* **ABOUT THIS TASK**: Please show all lines of the records that include "Engine".

=== Section Start ===

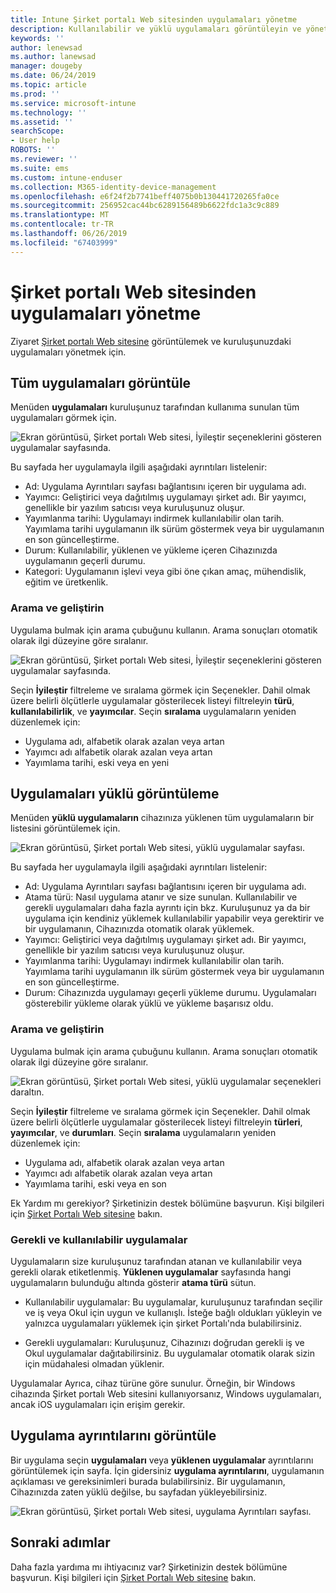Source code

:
 ```yaml
---
title: Intune Şirket portalı Web sitesinden uygulamaları yönetme
description: Kullanılabilir ve yüklü uygulamaları görüntüleyin ve yönetin
keywords: ''
author: lenewsad
ms.author: lanewsad
manager: dougeby
ms.date: 06/24/2019
ms.topic: article
ms.prod: ''
ms.service: microsoft-intune
ms.technology: ''
ms.assetid: ''
searchScope:
- User help
ROBOTS: ''
ms.reviewer: ''
ms.suite: ems
ms.custom: intune-enduser
ms.collection: M365-identity-device-management
ms.openlocfilehash: e6f24f2b7741beff4075b0b130441720265fa0ce
ms.sourcegitcommit: 256952cac44bc6289156489b6622fdc1a3c9c889
ms.translationtype: MT
ms.contentlocale: tr-TR
ms.lasthandoff: 06/26/2019
ms.locfileid: "67403999"
---
```

# <a name="manage-apps-from-the-company-portal-website"></a>Şirket portalı Web sitesinden uygulamaları yönetme 
Ziyaret [Şirket portalı Web sitesine](https://portal.manage.microsoft.com) görüntülemek ve kuruluşunuzdaki uygulamaları yönetmek için. 

## <a name="view-all-apps"></a>Tüm uygulamaları görüntüle  
Menüden **uygulamaları** kuruluşunuz tarafından kullanıma sunulan tüm uygulamaları görmek için. 

   ![Ekran görüntüsü, Şirket portalı Web sitesi, İyileştir seçeneklerini gösteren uygulamalar sayfasında.](./media/intune-view-apps-1907.png)  

Bu sayfada her uygulamayla ilgili aşağıdaki ayrıntıları listelenir:  

* Ad: Uygulama Ayrıntıları sayfası bağlantısını içeren bir uygulama adı.
* Yayımcı: Geliştirici veya dağıtılmış uygulamayı şirket adı. Bir yayımcı, genellikle bir yazılım satıcısı veya kuruluşunuz oluşur.  
* Yayımlanma tarihi: Uygulamayı indirmek kullanılabilir olan tarih. Yayımlama tarihi uygulamanın ilk sürüm göstermek veya bir uygulamanın en son güncelleştirme.
* Durum: Kullanılabilir, yüklenen ve yükleme içeren Cihazınızda uygulamanın geçerli durumu. 
* Kategori: Uygulamanın işlevi veya gibi öne çıkan amaç, mühendislik, eğitim ve üretkenlik.  

### <a name="search-and-refine"></a>Arama ve geliştirin   

Uygulama bulmak için arama çubuğunu kullanın. Arama sonuçları otomatik olarak ilgi düzeyine göre sıralanır.  

   ![Ekran görüntüsü, Şirket portalı Web sitesi, İyileştir seçeneklerini gösteren uygulamalar sayfasında.](./media/intune-refine-all-apps-1907.png)  

Seçin **İyileştir** filtreleme ve sıralama görmek için Seçenekler. Dahil olmak üzere belirli ölçütlerle uygulamalar gösterilecek listeyi filtreleyin **türü**, **kullanılabilirlik**, ve **yayımcılar**. Seçin **sıralama** uygulamaların yeniden düzenlemek için:

* Uygulama adı, alfabetik olarak azalan veya artan 
* Yayımcı adı alfabetik olarak azalan veya artan 
* Yayımlama tarihi, eski veya en yeni  

## <a name="view-installed-apps"></a>Uygulamaları yüklü görüntüleme  
Menüden **yüklü uygulamaların** cihazınıza yüklenen tüm uygulamaların bir listesini görüntülemek için.  

   ![Ekran görüntüsü, Şirket portalı Web sitesi, yüklü uygulamalar sayfası.](./media/intune-installed-apps-1907.png)  


Bu sayfada her uygulamayla ilgili aşağıdaki ayrıntıları listelenir:  

* Ad: Uygulama Ayrıntıları sayfası bağlantısını içeren bir uygulama adı.
* Atama türü: Nasıl uygulama atanır ve size sunulan. Kullanılabilir ve gerekli uygulamaları daha fazla ayrıntı için bkz. Kuruluşunuz ya da bir uygulama için kendiniz yüklemek kullanılabilir yapabilir veya gerektirir ve bir uygulamanın, Cihazınızda otomatik olarak yüklemek.  
* Yayımcı: Geliştirici veya dağıtılmış uygulamayı şirket adı. Bir yayımcı, genellikle bir yazılım satıcısı veya kuruluşunuz oluşur.  
* Yayımlanma tarihi: Uygulamayı indirmek kullanılabilir olan tarih. Yayımlama tarihi uygulamanın ilk sürüm göstermek veya bir uygulamanın en son güncelleştirme.
* Durum: Cihazınızda uygulamayı geçerli yükleme durumu. Uygulamaları gösterebilir yükleme olarak yüklü ve yükleme başarısız oldu.  

### <a name="search-and-refine"></a>Arama ve geliştirin  

Uygulama bulmak için arama çubuğunu kullanın. Arama sonuçları otomatik olarak ilgi düzeyine göre sıralanır.  

   ![Ekran görüntüsü, Şirket portalı Web sitesi, yüklü uygulamalar seçenekleri daraltın.](./media/intune-installed-refine-1907.png)  

Seçin **İyileştir** filtreleme ve sıralama görmek için Seçenekler. Dahil olmak üzere belirli ölçütlerle uygulamalar gösterilecek listeyi filtreleyin **türleri**, **yayımcılar**, ve **durumları**. Seçin **sıralama** uygulamaların yeniden düzenlemek için:

* Uygulama adı, alfabetik olarak azalan veya artan  
* Yayımcı adı alfabetik olarak azalan veya artan  
* Yayımlama tarihi, eski veya en son  

Ek Yardım mı gerekiyor? Şirketinizin destek bölümüne başvurun. Kişi bilgileri için [Şirket Portalı Web sitesine](https://go.microsoft.com/fwlink/?linkid=2010980) bakın.  

### <a name="available-and-required-apps"></a>Gerekli ve kullanılabilir uygulamalar
Uygulamaların size kuruluşunuz tarafından atanan ve kullanılabilir veya gerekli olarak etiketlenmiş. **Yüklenen uygulamalar** sayfasında hangi uygulamaların bulunduğu altında gösterir **atama türü** sütun. 


* Kullanılabilir uygulamalar: Bu uygulamalar, kuruluşunuz tarafından seçilir ve iş veya Okul için uygun ve kullanışlı. İsteğe bağlı oldukları yükleyin ve yalnızca uygulamaları yüklemek için şirket Portalı'nda bulabilirsiniz. 

* Gerekli uygulamaları: Kuruluşunuz, Cihazınızı doğrudan gerekli iş ve Okul uygulamalar dağıtabilirsiniz. Bu uygulamalar otomatik olarak sizin için müdahalesi olmadan yüklenir. 

Uygulamalar Ayrıca, cihaz türüne göre sunulur. Örneğin, bir Windows cihazında Şirket portalı Web sitesini kullanıyorsanız, Windows uygulamaları, ancak iOS uygulamaları için erişim gerekir.  

## <a name="view-app-details"></a>Uygulama ayrıntılarını görüntüle  
Bir uygulama seçin **uygulamaları** veya **yüklenen uygulamalar** ayrıntılarını görüntülemek için sayfa. İçin gidersiniz **uygulama ayrıntılarını**, uygulamanın açıklaması ve gereksinimleri burada bulabilirsiniz. Bir uygulamanın, Cihazınızda zaten yüklü değilse, bu sayfadan yükleyebilirsiniz. 


   ![Ekran görüntüsü, Şirket portalı Web sitesi, uygulama Ayrıntıları sayfası.](./media/intune-app-details-1907.png)  

## <a name="next-steps"></a>Sonraki adımlar
Daha fazla yardıma mı ihtiyacınız var? Şirketinizin destek bölümüne başvurun. Kişi bilgileri için [Şirket Portalı Web sitesine](https://go.microsoft.com/fwlink/?linkid=2010980) bakın.  
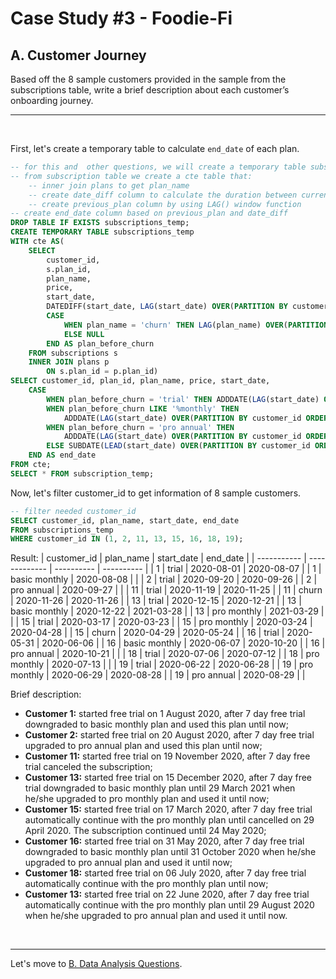 # Case Study #3 - Foodie-Fi

## A. Customer Journey
Based off the 8 sample customers provided in the sample from the subscriptions table, write a brief description about each customer’s onboarding journey.

***

<br>

First, let's create a temporary table to calculate `end_date` of each plan.
``` sql
-- for this and  other questions, we will create a temporary table subscriptions_temp to calculate the end_date of each plan
-- from subscription table we create a cte table that:
    -- inner join plans to get plan_name
    -- create date_diff column to calculate the duration between current plan and previous plan
    -- create previous_plan column by using LAG() window function
-- create end_date column based on previous_plan and date_diff
DROP TABLE IF EXISTS subscriptions_temp;
CREATE TEMPORARY TABLE subscriptions_temp
WITH cte AS(
	SELECT
		customer_id,
        s.plan_id,
		plan_name,
        price,
		start_date,
		DATEDIFF(start_date, LAG(start_date) OVER(PARTITION BY customer_id ORDER BY start_date)) AS date_diff,
		CASE
			WHEN plan_name = 'churn' THEN LAG(plan_name) OVER(PARTITION BY customer_id ORDER BY start_date)
			ELSE NULL
		END AS plan_before_churn
	FROM subscriptions s
	INNER JOIN plans p
		ON s.plan_id = p.plan_id)
SELECT customer_id, plan_id, plan_name, price, start_date,
	CASE
		WHEN plan_before_churn = 'trial' THEN ADDDATE(LAG(start_date) OVER(PARTITION BY customer_id ORDER BY start_date), INTERVAL 7 DAY)
        WHEN plan_before_churn LIKE '%monthly' THEN 
			ADDDATE(LAG(start_date) OVER(PARTITION BY customer_id ORDER BY start_date), INTERVAL CEILING(date_diff/31) MONTH)
		WHEN plan_before_churn = 'pro annual' THEN 
			ADDDATE(LAG(start_date) OVER(PARTITION BY customer_id ORDER BY start_date), INTERVAL CEILING(date_diff/365) YEAR)
		ELSE SUBDATE(LEAD(start_date) OVER(PARTITION BY customer_id ORDER BY start_date), INTERVAL 1 DAY)
    END AS end_date
FROM cte;
SELECT * FROM subscription_temp;
```

Now, let's filter customer_id to get information of 8 sample customers.
``` sql
-- filter needed customer_id
SELECT customer_id, plan_name, start_date, end_date
FROM subscriptions_temp
WHERE customer_id IN (1, 2, 11, 13, 15, 16, 18, 19); 
```
Result:
| customer_id | plan_name     | start_date | end_date   |
| ----------- | ------------- | ---------- | ---------- |
| 1           | trial         | 2020-08-01 | 2020-08-07 |
| 1           | basic monthly | 2020-08-08 |            |
| 2           | trial         | 2020-09-20 | 2020-09-26 |
| 2           | pro annual    | 2020-09-27 |            |
| 11          | trial         | 2020-11-19 | 2020-11-25 |
| 11          | churn         | 2020-11-26 | 2020-11-26 |
| 13          | trial         | 2020-12-15 | 2020-12-21 |
| 13          | basic monthly | 2020-12-22 | 2021-03-28 |
| 13          | pro monthly   | 2021-03-29 |            |
| 15          | trial         | 2020-03-17 | 2020-03-23 |
| 15          | pro monthly   | 2020-03-24 | 2020-04-28 |
| 15          | churn         | 2020-04-29 | 2020-05-24 |
| 16          | trial         | 2020-05-31 | 2020-06-06 |
| 16          | basic monthly | 2020-06-07 | 2020-10-20 |
| 16          | pro annual    | 2020-10-21 |            |
| 18          | trial         | 2020-07-06 | 2020-07-12 |
| 18          | pro monthly   | 2020-07-13 |            |
| 19          | trial         | 2020-06-22 | 2020-06-28 |
| 19          | pro monthly   | 2020-06-29 | 2020-08-28 |
| 19          | pro annual    | 2020-08-29 |            |

Brief description:
* **Customer 1:** started free trial on 1 August 2020, after 7 day free trial downgraded to basic monthly plan and used this plan until now;
* **Customer 2:** started free trial on 20 August 2020, after 7 day free trial upgraded to pro annual plan and used this plan until now;
* **Customer 11:** started free trial on 19 November 2020, after 7 day free trial canceled the subscription;
* **Customer 13:** started free trial on 15 December 2020, after 7 day free trial downgraded to basic monthly plan until 29 March 2021 when he/she upgraded to pro monthly plan and used it until now;
* **Customer 15:** started free trial on 17 March 2020, after 7 day free trial automatically continue with the pro monthly plan until cancelled on 29 April 2020. The subscription continued until 24 May 2020;
* **Customer 16:** started free trial on 31 May 2020, after 7 day free trial downgraded to basic monthly plan until 31 October 2020 when he/she upgraded to pro annual plan and used it until now;
* **Customer 18:** started free trial on 06 July 2020, after 7 day free trial automatically continue with the pro monthly plan until now;
* **Customer 13:** started free trial on 22 June 2020, after 7 day free trial automatically continue with the pro monthly plan until 29 August 2020 when he/she upgraded to pro annual plan and used it until now.

<br>

***
Let's move to [B. Data Analysis Questions](./B.%20Data%20Analysis%20Questions.md).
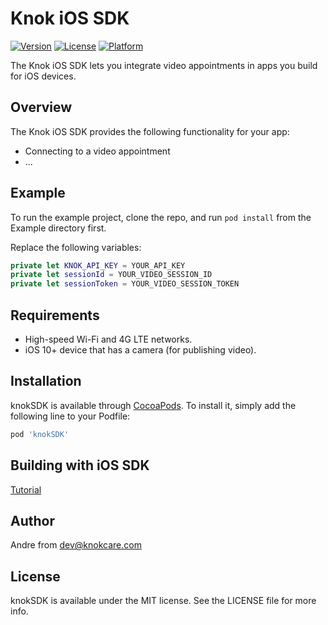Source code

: # Knok iOS SDK

[![Version](https://img.shields.io/cocoapods/v/knokSDK.svg?style=flat)](https://cocoapods.org/pods/knokSDK)
[![License](https://img.shields.io/cocoapods/l/knokSDK.svg?style=flat)](https://github.com/knok-healthcare/ios-knok-sdk/blob/master/LICENSE)
[![Platform](https://img.shields.io/cocoapods/p/knokSDK.svg?style=flat)](https://cocoapods.org/pods/knokSDK)

The Knok iOS SDK lets you integrate video appointments in apps you build for iOS devices.

## Overview
The Knok iOS SDK provides the following functionality for your app:
- Connecting to a video appointment
- ...

## Example

To run the example project, clone the repo, and run `pod install` from the Example directory first.

Replace the following variables:
```swift
private let KNOK_API_KEY = YOUR_API_KEY
private let sessionId = YOUR_VIDEO_SESSION_ID
private let sessionToken = YOUR_VIDEO_SESSION_TOKEN
```

## Requirements
- High-speed Wi-Fi and 4G LTE networks.
- iOS 10+ device that has a camera (for publishing video).

## Installation

knokSDK is available through [CocoaPods](https://cocoapods.org). To install
it, simply add the following line to your Podfile:

```ruby
pod 'knokSDK'
```

## Building with iOS SDK

[Tutorial](Tutorial.md)

## Author

Andre from dev@knokcare.com

## License

knokSDK is available under the MIT license. See the LICENSE file for more info.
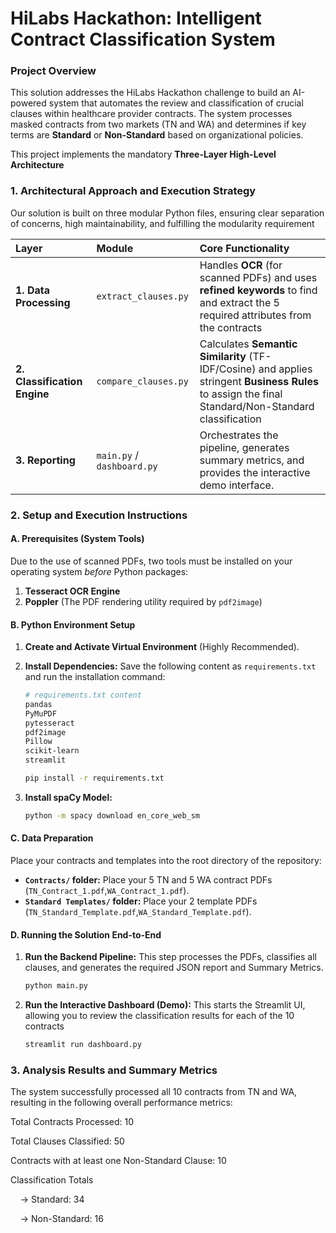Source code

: # HiLabs Hackathon: Intelligent Contract Classification System

### Project Overview

This solution addresses the HiLabs Hackathon challenge to build an AI-powered system that automates the review and classification of crucial clauses within healthcare provider contracts. The system processes masked contracts from two markets (TN and WA) and determines if key terms are **Standard** or **Non-Standard** based on organizational policies.

This project implements the mandatory **Three-Layer High-Level Architecture**

### 1\. Architectural Approach and Execution Strategy

Our solution is built on three modular Python files, ensuring clear separation of concerns, high maintainability, and fulfilling the modularity requirement

| Layer | Module | Core Functionality 
| :--- | :--- | :--- 
| **1. Data Processing** | `extract_clauses.py` | Handles **OCR** (for scanned PDFs) and uses **refined keywords** to find and extract the 5 required attributes from the contracts
| **2. Classification Engine** | `compare_clauses.py` | Calculates **Semantic Similarity** (TF-IDF/Cosine) and applies stringent **Business Rules** to assign the final Standard/Non-Standard classification
| **3. Reporting** | `main.py` / `dashboard.py` | Orchestrates the pipeline, generates summary metrics, and provides the interactive demo interface.

### 2\. Setup and Execution Instructions

#### A. Prerequisites (System Tools)

Due to the use of scanned PDFs, two tools must be installed on your operating system *before* Python packages:

1.  **Tesseract OCR Engine**
2.  **Poppler** (The PDF rendering utility required by `pdf2image`)

#### B. Python Environment Setup

1.  **Create and Activate Virtual Environment** (Highly Recommended).

2.  **Install Dependencies:** Save the following content as `requirements.txt` and run the installation command:

    ```bash
    # requirements.txt content
    pandas
    PyMuPDF
    pytesseract
    pdf2image
    Pillow
    scikit-learn
    streamlit
    ```

    ```bash
    pip install -r requirements.txt
    ```

3.  **Install spaCy Model:**

    ```bash
    python -m spacy download en_core_web_sm
    ```

#### C. Data Preparation

Place your contracts and templates into the root directory of the repository:

  * **`Contracts/` folder:** Place your 5 TN and 5 WA contract PDFs (`TN_Contract_1.pdf`,`WA_Contract_1.pdf`).
  * **`Standard Templates/` folder:** Place your 2 template PDFs (`TN_Standard_Template.pdf`,`WA_Standard_Template.pdf`).

#### D. Running the Solution End-to-End

1.  **Run the Backend Pipeline:** This step processes the PDFs, classifies all clauses, and generates the required JSON report and Summary Metrics.

    ```bash
    python main.py
    ```

2.  **Run the Interactive Dashboard (Demo):** This starts the Streamlit UI, allowing you to review the classification results for each of the 10 contracts

    ```bash
    streamlit run dashboard.py
    ```
### 3\. Analysis Results and Summary Metrics
The system successfully processed all 10 contracts from TN and WA, resulting in the following overall performance metrics:

Total Contracts Processed:  10

Total Clauses Classified:  50

Contracts with at least one Non-Standard Clause:  10

Classification Totals

    → Standard:  34

    → Non-Standard:  16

=== Section End ===

* **RESPONSE TO THIS TASK**:
| **2. Classification Engine** | `compare_clauses.py` | Calculates **Semantic Similarity** (TF-IDF/Cosine) and applies stringent **Business Rules** to assign the final Standard/Non-Standard classification
1.  **Tesseract OCR Engine**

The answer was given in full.